Hitchcock montre tout en ironie la fascination-répulsion que peut receler la gastronomie française. Il y a d’un côté une femme qui cherche à plaire, de l’autre un mari qui ne désire que se nourrir simplement. Et il y a dans ce film un Londres qu’on n’a pas l’habitude de montrer au cinéma : Covent Garden, c’est-à-dire le centre du marché londonien où s’entassent le matin des aliments frais et le soir des cageots et détritus. L’alimentaire est ici un parfait corollaire avec certains personnages féminins puisqu’on les voit arriver « toutes fraîches » le matin avant de les retrouver mortes dans des sacs de pommes de terre le soir. Cette volonté de mélanger les aliments avant et après leur consommation, de mitonner des plats issus de la cuisine française mais avec un évident manque de savoir-faire, de tuer « salement » des jeunes femmes dans leurs lits pour les jeter dans des sacs de pomme de terre et d’imaginer les meurtres de ces dernières en faisant craquer les os d’une caille dans la bouche du policier, confère à ce film un goût amer, voire ragoûtant. Il peut être lu en tout cas comme le signe visible d’un profond complexe d’infériorité culturelle du monde américano-britannique pour le raffinement français.

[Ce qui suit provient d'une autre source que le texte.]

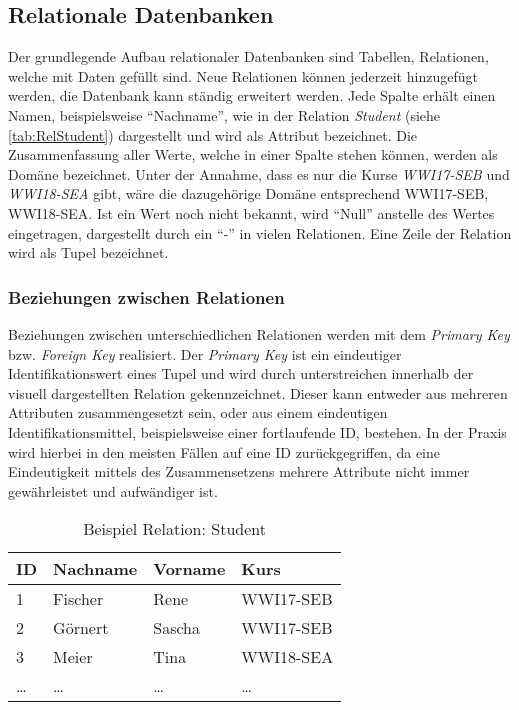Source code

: \subsection{Relationale Datenbanken}

Der grundlegende Aufbau relationaler Datenbanken sind Tabellen, Relationen, welche mit Daten gefüllt sind. 
Neue Relationen können jederzeit hinzugefügt werden, die Datenbank kann ständig erweitert werden.
Jede Spalte erhält einen Namen, beispielsweise \enquote{Nachname}, wie in der Relation \emph{Student} (siehe \vref{tab:RelStudent}) dargestellt und wird als Attribut bezeichnet. 
Die Zusammenfassung aller Werte, welche in einer Spalte stehen können, werden als Domäne bezeichnet.
Unter der Annahme, dass es nur die Kurse \emph{WWI17-SEB} und \emph{WWI18-SEA} gibt, wäre die
dazugehörige Domäne entsprechend {WWI17-SEB, WWI18-SEA}. 
Ist ein Wert noch nicht bekannt, wird \enquote{Null} anstelle des Wertes eingetragen, dargestellt durch ein \enquote{-} in vielen
Relationen. 
Eine Zeile der Relation wird als Tupel bezeichnet.\autocite[vgl. S.9 ff.][]{Book_DB_2}


\subsubsection{Beziehungen zwischen Relationen}
Beziehungen zwischen unterschiedlichen Relationen werden mit dem \emph{Primary Key} bzw. \emph{Foreign Key} realisiert. 
Der \emph{Primary Key} ist ein eindeutiger Identifikationswert eines Tupel und wird durch unterstreichen innerhalb der visuell dargestellten Relation gekennzeichnet. 
Dieser kann entweder aus mehreren Attributen zusammengesetzt sein, oder aus einem eindeutigen Identifikationsmittel, beispielsweise einer fortlaufende ID, bestehen. 
In der Praxis wird hierbei in den meisten Fällen auf eine ID zurückgegriffen, da eine Eindeutigkeit mittels des Zusammensetzens mehrere Attribute nicht immer gewährleistet und aufwändiger ist.\autocite[vgl. S.38][]{Book_DB_2}


\begin{table}
    \begin{tabular}[h]{l | l | l | l}
        ID & Nachname & Vorname & Kurs \\ \hline
        1 & Fischer & Rene & WWI17-SEB \\
        2 & Görnert & Sascha & WWI17-SEB \\
        3 & Meier & Tina & WWI18-SEA \\
        \dots & \dots & \dots & \dots \\
        \end{tabular}
        \caption{Beispiel Relation: Student}
        \label{tab:RelStudent}
\end{table}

Ce complexe transparaissait déjà dans Gigi ou Sabrina, mais il y avait chez Minnelli un tel chatoiement dans la mise en scène et chez Wilder un tel amour pour son interprète qu’on y restait plutôt insensible. Avec Hitchcock, il est évident mais il constitue aussi un aveu du grand maître : il aime notre cuisine et regrette infiniment que les pays anglo-saxons ne l’aient jamais vraiment adoptée. Pourtant les personnages joués par Julia Roberts dans Le Mariage de mon meilleur ami et Meg Ryan dans French Kiss mais aussi dans Nuits blanches à Seattle et dans Vous avez un message, semblent aller dans le sens d’une lente acceptation de ce que la France a de meilleur. Mais ces exemples sont encore timides. Il faut alors regarder du côté des productions télévisuelles, et singulièrement des séries télévisées pour percevoir une autre sensibilité. On s’arrêtera simplement sur deux exemples, avec une série un peu ancienne déjà et l’autre très récente.
Le premier est la 42e enquête de Columbo qui a pour titre « Meurtre à la carte ». Notre célèbre inspecteur cherche à piéger un grand critique gastronomique français, Paul Gérard, qui a assassiné un grand cuisinier italien. Ce dernier a refusé de céder au chantage du critique qui extorquait de l’argent à tous les grands chefs californiens. Columbo apprécie la bonne chère. Il l’a montré dans plusieurs épisodes, et, dans celui-ci, il laisse libre cours à ses connaissances culinaires et se régale avec Paul Gérard même s’il doit l’arrêter. Tout est délicieux dans cet épisode, même le lieutenant qui revêt son smoking. Sublime ironie, le critique gastronomique est interprété par Louis Jourdan, qui jouait Gaston Lachaille dans Gigi. Il y a dans cet épisode un véritable hommage à la haute cuisine internationale, japonaise, italienne et surtout française.
Le second exemple est Alias, une série d’espionnage qui en est actuellement à sa quatrième saison. C’est aussi une série-feuilleton sur la famille, l’amour difficile entre l’héroïne et son collaborateur à la CIA. Dans chaque épisode, les héros voyagent à travers le monde. Quand leur emploi du temps le permet, ils n’hésitent pas à s’arrêter dans les meilleures tables du pays. Comme il leur arrive souvent de passer par la France, ils savourent notre cuisine. À Los Angeles, ils préparent eux-mêmes des repas qui n’ont rien à voir avec les plats américains traditionnels : on y cuisine la viande mais à la française. Cette ouverture au monde ne s’inscrit pas comme dans les films dans une sorte de complexe d’infériorité culturelle. Il y a autant chez Columbo que chez Sidney, cette curiosité de tout connaître, de se laisser surprendre ou de vouloir apprendre. La société américaine n’évoluera pas si elle reste cloisonnée. Il est intéressant de constater que ces deux exemples ne sont pas uniques et que nombre de séries actuelles s’ouvrent de la même manière au reste du monde, et à la France en particulier. Sans doute faut-il voir là une sorte de réaction de la part d’une certaine intelligentsia télévisuelle face à un pouvoir central qui prône l’autarcie, la méfiance de l’autre. La société américaine n’est pas à un paradoxe près.